===== Extracted material =====

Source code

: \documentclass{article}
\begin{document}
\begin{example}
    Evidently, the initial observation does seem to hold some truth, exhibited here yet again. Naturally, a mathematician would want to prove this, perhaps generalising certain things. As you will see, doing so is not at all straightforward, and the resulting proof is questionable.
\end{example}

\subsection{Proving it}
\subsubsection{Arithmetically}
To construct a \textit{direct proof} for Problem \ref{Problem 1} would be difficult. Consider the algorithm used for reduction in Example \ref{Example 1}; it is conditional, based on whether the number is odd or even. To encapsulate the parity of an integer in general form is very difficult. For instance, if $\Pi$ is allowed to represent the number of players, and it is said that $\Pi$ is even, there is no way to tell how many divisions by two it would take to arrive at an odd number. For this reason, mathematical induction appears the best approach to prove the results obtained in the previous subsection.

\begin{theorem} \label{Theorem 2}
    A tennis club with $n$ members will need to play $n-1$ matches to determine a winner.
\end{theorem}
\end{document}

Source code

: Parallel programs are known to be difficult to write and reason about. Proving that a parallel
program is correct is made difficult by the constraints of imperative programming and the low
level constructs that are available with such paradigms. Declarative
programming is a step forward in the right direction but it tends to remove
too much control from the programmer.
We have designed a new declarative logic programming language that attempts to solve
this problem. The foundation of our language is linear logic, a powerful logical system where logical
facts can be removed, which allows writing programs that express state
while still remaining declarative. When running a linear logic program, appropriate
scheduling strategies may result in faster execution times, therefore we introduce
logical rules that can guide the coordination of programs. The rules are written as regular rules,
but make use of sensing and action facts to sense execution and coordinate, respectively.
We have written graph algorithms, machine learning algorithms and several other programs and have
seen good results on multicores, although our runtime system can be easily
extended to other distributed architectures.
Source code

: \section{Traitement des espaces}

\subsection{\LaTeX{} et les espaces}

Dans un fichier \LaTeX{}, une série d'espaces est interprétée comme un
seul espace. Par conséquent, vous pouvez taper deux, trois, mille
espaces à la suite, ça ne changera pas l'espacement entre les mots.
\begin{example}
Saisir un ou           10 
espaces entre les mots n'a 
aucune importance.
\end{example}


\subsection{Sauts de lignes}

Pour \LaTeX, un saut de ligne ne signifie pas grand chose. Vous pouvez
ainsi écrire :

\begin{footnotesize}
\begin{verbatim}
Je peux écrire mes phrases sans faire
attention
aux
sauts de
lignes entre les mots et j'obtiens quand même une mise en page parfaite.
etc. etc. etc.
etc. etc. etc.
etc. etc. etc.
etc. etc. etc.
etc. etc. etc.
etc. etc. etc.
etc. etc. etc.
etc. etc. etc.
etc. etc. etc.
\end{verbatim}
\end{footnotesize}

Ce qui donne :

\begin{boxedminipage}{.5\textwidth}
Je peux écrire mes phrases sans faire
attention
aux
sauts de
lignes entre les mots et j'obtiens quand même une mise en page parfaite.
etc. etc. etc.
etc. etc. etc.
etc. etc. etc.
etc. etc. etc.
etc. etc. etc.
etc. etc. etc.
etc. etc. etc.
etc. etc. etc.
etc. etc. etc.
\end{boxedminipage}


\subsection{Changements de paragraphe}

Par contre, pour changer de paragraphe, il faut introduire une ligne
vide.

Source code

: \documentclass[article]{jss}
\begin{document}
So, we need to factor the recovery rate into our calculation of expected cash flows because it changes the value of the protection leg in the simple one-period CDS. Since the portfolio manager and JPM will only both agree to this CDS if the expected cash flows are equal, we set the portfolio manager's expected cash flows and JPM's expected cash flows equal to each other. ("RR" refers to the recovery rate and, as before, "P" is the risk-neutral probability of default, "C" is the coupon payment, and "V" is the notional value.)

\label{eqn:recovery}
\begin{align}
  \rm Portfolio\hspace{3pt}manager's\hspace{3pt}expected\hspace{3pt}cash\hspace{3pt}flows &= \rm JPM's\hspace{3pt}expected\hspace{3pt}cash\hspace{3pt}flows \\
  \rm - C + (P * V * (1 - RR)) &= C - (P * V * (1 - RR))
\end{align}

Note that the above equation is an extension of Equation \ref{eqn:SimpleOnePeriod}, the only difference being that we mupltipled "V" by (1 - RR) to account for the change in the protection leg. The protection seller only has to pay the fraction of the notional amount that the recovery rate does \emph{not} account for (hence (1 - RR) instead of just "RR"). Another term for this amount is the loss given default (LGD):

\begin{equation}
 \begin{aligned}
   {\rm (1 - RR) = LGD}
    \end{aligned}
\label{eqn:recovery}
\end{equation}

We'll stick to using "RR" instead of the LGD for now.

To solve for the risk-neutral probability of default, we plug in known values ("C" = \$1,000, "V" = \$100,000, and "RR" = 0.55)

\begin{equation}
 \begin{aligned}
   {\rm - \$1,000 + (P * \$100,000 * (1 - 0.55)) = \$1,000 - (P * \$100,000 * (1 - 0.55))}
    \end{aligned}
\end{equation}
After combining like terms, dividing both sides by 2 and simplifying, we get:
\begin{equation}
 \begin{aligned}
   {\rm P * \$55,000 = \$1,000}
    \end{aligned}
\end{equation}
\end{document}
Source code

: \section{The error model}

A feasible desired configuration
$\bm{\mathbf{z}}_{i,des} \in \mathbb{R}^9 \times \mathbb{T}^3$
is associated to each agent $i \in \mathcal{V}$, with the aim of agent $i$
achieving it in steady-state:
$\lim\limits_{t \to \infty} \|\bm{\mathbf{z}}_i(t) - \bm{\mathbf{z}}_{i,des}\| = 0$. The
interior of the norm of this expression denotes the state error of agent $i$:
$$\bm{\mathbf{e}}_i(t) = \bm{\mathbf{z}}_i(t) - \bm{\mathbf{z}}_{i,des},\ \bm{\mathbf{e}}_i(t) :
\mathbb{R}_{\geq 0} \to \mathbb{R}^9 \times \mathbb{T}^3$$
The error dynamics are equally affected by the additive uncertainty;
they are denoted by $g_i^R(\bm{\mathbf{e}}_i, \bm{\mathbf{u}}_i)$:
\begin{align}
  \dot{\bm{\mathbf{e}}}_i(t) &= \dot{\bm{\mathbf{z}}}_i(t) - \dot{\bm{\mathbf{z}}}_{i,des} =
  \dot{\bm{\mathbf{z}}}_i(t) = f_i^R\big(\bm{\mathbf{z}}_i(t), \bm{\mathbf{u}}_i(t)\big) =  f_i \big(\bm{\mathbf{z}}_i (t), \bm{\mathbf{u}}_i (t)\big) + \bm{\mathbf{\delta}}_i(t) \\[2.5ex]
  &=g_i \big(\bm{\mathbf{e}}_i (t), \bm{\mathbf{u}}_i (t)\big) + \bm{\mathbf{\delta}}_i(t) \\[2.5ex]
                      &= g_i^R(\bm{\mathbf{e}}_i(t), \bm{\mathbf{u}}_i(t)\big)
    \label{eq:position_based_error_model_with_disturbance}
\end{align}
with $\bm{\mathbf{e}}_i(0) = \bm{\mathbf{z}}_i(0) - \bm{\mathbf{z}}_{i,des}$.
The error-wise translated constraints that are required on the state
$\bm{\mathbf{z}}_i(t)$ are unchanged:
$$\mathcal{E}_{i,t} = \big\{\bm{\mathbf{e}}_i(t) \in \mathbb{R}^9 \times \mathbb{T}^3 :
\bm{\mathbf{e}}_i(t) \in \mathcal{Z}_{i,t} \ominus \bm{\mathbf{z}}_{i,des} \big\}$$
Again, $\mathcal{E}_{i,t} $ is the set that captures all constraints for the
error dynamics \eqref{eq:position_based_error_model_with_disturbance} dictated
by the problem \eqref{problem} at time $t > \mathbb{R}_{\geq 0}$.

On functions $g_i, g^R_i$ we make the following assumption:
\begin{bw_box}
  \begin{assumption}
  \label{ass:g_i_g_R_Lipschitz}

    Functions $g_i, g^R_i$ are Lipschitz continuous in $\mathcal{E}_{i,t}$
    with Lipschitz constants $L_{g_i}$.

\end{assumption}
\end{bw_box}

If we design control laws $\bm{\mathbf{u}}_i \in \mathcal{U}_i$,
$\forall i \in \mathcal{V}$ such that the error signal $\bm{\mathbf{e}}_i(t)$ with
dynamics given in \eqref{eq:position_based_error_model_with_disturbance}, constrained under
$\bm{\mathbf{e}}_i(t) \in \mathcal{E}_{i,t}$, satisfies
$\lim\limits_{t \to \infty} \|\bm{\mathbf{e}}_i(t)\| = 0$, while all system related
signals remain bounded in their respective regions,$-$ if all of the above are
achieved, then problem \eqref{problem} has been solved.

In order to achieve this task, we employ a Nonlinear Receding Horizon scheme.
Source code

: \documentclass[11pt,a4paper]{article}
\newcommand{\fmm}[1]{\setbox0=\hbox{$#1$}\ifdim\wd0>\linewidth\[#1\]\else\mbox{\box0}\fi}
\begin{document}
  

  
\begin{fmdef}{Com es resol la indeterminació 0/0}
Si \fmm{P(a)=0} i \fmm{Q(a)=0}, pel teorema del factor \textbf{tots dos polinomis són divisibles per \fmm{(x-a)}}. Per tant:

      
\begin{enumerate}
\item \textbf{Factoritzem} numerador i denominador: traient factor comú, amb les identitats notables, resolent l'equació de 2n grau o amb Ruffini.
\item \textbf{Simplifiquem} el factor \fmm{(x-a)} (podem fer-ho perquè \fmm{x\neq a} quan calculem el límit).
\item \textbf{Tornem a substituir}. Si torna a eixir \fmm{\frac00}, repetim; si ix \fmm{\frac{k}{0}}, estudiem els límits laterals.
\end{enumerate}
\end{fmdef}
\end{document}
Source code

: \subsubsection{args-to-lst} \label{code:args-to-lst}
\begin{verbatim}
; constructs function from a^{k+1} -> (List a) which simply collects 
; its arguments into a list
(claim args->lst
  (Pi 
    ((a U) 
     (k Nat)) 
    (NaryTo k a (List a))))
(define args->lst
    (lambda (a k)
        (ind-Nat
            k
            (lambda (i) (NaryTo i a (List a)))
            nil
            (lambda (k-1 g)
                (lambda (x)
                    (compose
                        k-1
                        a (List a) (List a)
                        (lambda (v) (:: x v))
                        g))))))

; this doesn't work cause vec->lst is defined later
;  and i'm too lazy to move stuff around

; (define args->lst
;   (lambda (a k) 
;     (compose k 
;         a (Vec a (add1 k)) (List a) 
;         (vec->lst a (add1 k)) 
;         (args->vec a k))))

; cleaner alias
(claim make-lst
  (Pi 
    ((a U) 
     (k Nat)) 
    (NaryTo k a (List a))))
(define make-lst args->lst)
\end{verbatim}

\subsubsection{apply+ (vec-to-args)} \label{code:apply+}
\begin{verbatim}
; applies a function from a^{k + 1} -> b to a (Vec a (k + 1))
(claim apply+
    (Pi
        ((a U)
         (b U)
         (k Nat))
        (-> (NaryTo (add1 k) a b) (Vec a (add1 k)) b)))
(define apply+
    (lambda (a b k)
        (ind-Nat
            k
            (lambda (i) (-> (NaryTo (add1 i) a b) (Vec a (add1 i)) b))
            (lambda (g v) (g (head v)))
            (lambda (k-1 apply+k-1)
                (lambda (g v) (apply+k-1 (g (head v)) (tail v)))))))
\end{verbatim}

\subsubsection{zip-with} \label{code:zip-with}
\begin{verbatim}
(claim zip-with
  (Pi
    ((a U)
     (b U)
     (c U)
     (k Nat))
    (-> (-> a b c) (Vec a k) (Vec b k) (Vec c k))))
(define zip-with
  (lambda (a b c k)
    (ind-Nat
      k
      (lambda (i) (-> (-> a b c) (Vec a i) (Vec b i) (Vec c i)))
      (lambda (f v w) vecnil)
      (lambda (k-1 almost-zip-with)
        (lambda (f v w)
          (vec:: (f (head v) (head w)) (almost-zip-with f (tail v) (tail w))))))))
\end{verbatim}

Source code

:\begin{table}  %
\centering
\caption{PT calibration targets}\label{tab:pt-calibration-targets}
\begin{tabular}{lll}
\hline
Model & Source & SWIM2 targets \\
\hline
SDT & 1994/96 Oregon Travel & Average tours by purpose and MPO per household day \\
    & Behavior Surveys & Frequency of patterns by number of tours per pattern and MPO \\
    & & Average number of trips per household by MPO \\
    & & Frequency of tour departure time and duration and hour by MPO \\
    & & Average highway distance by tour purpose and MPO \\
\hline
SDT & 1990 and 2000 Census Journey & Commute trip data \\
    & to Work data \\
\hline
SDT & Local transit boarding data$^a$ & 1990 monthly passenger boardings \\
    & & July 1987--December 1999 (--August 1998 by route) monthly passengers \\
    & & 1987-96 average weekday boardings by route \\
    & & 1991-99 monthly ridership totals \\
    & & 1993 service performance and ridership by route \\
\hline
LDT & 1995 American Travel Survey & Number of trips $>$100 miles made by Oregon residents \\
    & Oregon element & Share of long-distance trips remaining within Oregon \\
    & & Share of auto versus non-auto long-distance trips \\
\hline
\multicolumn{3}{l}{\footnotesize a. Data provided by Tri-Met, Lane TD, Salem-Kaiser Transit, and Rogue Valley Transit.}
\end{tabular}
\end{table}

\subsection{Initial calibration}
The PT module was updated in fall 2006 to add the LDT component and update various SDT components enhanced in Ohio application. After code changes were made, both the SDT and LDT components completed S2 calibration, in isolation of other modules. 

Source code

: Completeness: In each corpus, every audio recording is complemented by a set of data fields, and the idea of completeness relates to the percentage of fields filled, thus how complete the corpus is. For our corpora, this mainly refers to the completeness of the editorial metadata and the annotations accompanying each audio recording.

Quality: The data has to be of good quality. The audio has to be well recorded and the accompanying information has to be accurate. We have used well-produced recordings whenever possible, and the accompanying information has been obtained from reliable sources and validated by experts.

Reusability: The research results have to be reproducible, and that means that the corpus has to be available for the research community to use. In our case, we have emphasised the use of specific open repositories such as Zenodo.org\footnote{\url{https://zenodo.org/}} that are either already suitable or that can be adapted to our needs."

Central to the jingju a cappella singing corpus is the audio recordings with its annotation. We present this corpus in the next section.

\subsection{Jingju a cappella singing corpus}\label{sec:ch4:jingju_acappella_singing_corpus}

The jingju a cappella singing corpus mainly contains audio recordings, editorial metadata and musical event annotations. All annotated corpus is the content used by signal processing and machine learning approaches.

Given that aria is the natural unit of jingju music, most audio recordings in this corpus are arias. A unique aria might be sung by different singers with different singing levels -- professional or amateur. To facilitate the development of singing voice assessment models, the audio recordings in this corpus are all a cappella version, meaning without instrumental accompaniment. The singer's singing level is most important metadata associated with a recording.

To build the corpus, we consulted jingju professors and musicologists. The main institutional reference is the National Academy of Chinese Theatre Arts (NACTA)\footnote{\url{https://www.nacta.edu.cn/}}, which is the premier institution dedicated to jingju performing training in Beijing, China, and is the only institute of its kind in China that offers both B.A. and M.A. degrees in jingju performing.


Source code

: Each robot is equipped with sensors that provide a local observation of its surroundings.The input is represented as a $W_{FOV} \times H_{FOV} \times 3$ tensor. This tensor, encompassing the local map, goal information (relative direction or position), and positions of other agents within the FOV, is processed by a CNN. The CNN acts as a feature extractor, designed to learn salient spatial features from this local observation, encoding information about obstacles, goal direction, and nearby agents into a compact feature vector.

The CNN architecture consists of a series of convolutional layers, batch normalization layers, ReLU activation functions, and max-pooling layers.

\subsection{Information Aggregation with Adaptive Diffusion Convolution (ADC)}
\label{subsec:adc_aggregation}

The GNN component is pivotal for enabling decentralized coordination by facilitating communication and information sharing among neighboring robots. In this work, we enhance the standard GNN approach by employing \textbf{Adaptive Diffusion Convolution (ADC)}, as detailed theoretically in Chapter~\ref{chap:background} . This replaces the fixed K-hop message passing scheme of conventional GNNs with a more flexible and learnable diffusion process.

=====

For the word "long", go through the records and show each line that carries it.

    & Oregon element & Share of long-distance trips remaining within Oregon \\
    & & Share of auto versus non-auto long-distance trips \\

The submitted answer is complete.